During the current budget deliberations council voted to allocate $4 million a year to help address the affordable housing crisis. The staff report says if the city were to bear the burden of building units alone—the $4 Million would only result in six to eight units. Staff are recommending that ways be explored to leverage the $4 Million with federal and provincial funding. When the housing bill was first announced the government hinted that municipalities might be compensated for lost development fees in some manner but the details have not been spelt out.
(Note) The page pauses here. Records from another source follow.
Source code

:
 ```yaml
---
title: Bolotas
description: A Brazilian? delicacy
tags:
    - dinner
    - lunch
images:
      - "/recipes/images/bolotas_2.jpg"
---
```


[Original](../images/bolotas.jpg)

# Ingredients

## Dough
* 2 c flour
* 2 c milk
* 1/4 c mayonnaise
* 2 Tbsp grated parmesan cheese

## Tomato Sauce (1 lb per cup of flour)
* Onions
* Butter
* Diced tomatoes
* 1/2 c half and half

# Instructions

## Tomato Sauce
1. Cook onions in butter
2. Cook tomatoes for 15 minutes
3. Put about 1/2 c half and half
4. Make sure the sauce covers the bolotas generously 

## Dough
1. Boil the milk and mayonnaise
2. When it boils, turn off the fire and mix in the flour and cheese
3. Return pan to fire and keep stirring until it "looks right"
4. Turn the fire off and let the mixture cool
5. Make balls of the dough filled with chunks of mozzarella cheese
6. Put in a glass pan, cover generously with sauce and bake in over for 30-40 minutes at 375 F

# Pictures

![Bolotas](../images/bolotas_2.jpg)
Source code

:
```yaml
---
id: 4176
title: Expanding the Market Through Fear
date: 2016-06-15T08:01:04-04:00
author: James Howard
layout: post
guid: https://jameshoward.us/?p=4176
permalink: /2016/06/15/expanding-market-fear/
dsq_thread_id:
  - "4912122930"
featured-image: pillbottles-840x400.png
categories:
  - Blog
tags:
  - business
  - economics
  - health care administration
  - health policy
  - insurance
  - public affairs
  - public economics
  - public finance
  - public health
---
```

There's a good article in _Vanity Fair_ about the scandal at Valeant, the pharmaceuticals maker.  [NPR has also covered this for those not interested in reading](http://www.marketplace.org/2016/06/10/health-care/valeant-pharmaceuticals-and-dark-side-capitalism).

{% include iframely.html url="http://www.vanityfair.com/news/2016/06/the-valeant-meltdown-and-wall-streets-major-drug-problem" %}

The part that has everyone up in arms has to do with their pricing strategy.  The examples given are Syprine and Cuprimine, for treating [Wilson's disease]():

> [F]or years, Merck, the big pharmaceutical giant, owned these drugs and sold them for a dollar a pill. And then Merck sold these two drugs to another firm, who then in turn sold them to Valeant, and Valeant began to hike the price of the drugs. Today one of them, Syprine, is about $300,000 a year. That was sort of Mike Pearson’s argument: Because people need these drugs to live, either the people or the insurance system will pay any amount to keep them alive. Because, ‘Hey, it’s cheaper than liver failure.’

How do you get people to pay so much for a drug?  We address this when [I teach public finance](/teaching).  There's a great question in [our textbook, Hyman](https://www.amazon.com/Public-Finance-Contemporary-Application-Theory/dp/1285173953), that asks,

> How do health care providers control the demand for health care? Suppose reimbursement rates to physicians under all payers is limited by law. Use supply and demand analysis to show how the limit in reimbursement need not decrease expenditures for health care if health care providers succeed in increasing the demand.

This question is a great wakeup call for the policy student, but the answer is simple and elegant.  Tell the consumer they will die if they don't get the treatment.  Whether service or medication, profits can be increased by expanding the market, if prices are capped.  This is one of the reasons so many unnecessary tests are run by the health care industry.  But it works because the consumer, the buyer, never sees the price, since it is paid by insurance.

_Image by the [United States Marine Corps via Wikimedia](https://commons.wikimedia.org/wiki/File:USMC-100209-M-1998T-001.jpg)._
Finance Minister Peter Bethlenfalvy is set to release his 2023 budget in a month and he has warned that his document will stress “restraint.” The province, in passing the housing bill, suggested that municipalities are sitting on billions of dollars in development funding reserves, but municipalities say that money is needed to provide roads and sewers for new growth. Critics of urban sprawl say the development fees and additional taxes generated by sprawl don’t cover the real cost of growth as it is.
The report concludes, “while the development of purpose-built rental housing is a pressing matter, and the supply of housing is a shared interest, staff has concerns that many of the proposed changes to the DC Act through Bill 23…creates incentives to developers on the backs of municipalities and municipal taxpayers.”
The report provides another reason why Mayor Horwath needs to be unencumbered with anti-government council gestures, such as those proposed at Planning Committee, last week when she deals with the senior governments on this crisis.
The City should never have been charging development fees to below market affordable housing projects to begin with. This is a very positive change to help get shovels in the ground these desperately needed affordable housing projects.